Residents of the United Community School District, which covers Luther, a small section of Boone, and other areas, often select the Ames district for secondary schooling.

==Academics==

This school is the only public high school in the city of Ames. In August 2019, Ames High School was named the top high school in Iowa by US News & World Report.

==Athletics==
The Ames Little Cyclones are members of the Iowa Alliance Conference, formerly in the Central Iowa Metro League. Starting for the 2026-27 seasons, Ames will compete in the more competitive Little Hawkeye Conference. Teams sponsored by the school include football, boys and girls cross-country, boys golf, girls swimming, and volleyball in the fall season. During the winter season, the school sponsored sports are boys and girls basketball, wrestling, and boys swimming. The spring consists of girls golf, boys and girls track, boys and girls tennis, and boys and girls soccer.
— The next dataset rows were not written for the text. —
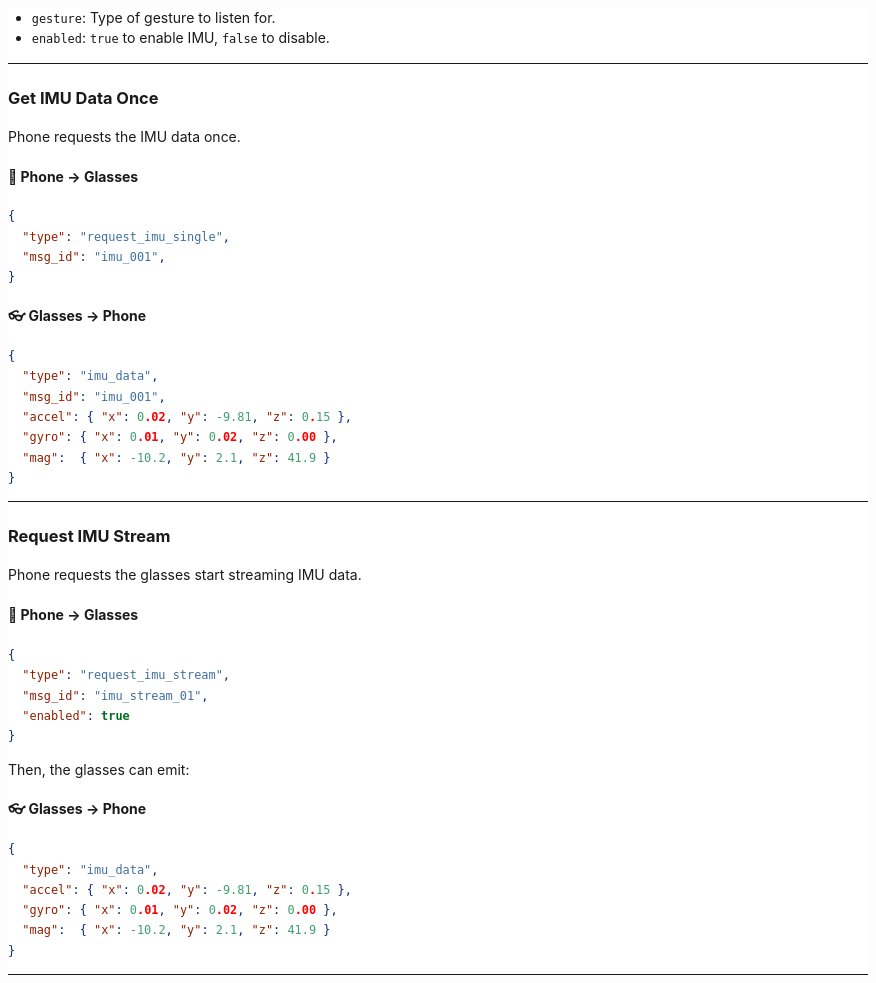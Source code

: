 * `gesture`: Type of gesture to listen for.
* `enabled`: `true` to enable IMU, `false` to disable.

---

### Get IMU Data Once

Phone requests the IMU data once.

#### 📲 Phone → Glasses

```json
{
  "type": "request_imu_single",
  "msg_id": "imu_001",
}
```

#### 👓 Glasses → Phone

```json
{
  "type": "imu_data",
  "msg_id": "imu_001",
  "accel": { "x": 0.02, "y": -9.81, "z": 0.15 },
  "gyro": { "x": 0.01, "y": 0.02, "z": 0.00 },
  "mag":  { "x": -10.2, "y": 2.1, "z": 41.9 }
}
```

---

### Request IMU Stream

Phone requests the glasses start streaming IMU data.

#### 📲 Phone → Glasses

```json
{
  "type": "request_imu_stream",
  "msg_id": "imu_stream_01",
  "enabled": true
}
```

Then, the glasses can emit:

#### 👓 Glasses → Phone

```json
{
  "type": "imu_data",
  "accel": { "x": 0.02, "y": -9.81, "z": 0.15 },
  "gyro": { "x": 0.01, "y": 0.02, "z": 0.00 },
  "mag":  { "x": -10.2, "y": 2.1, "z": 41.9 }
}
```

---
The summer sports are baseball and softball.

===State Championship History===
The girls' golf team was crowned champions for the State Tournament in 1989, 2009, 2010, and most recently in 2025. The boys' golf team are 5-time state champions (1945, 1949, 1968, 1982, 1986).

The Ames High girls' swim team won four state meets in a row from 2010 to 2013, and again in 2015, 2016, and 2017. The boys' team won the state meet in 1982 and 2018.

The Ames High cheer squad has won 11 large group state championships (1991, 1992, 1993, 1994, 1996, 2009, 2011, 2013, 2014, 2015, 2024). They have also won two state titles in small group stunt: 4A All-Girl Stunt in 2012 and Coed Stunt in 2024.

The Ames High boys' basketball team has won nine state championships (1936, 1945, 1955, 1973, 1976, 1991, 2009, 2010, 2022). The Ames High boys basketball team is the winningest program among Iowa 4A high schools.

The girls' soccer team won the Class 3A state championship for the first time in 2017.

The Ames High girls' tennis team won the 2A State title four years in a row (2009, 2010, 2011, 2012) and again in 2019. For the first time in school history, the boys' tennis team won the Class 2A state championship in 2011.

Since 1941, Ames High has won 20 state championships in boys' track and field, the most recent in 1991. The girls' team has won five championships (1987, 1988, 1992, 1995, 1996). The boys' cross country team have won six state championships (1967, 1968, 1973, 1975, 1983, 1989).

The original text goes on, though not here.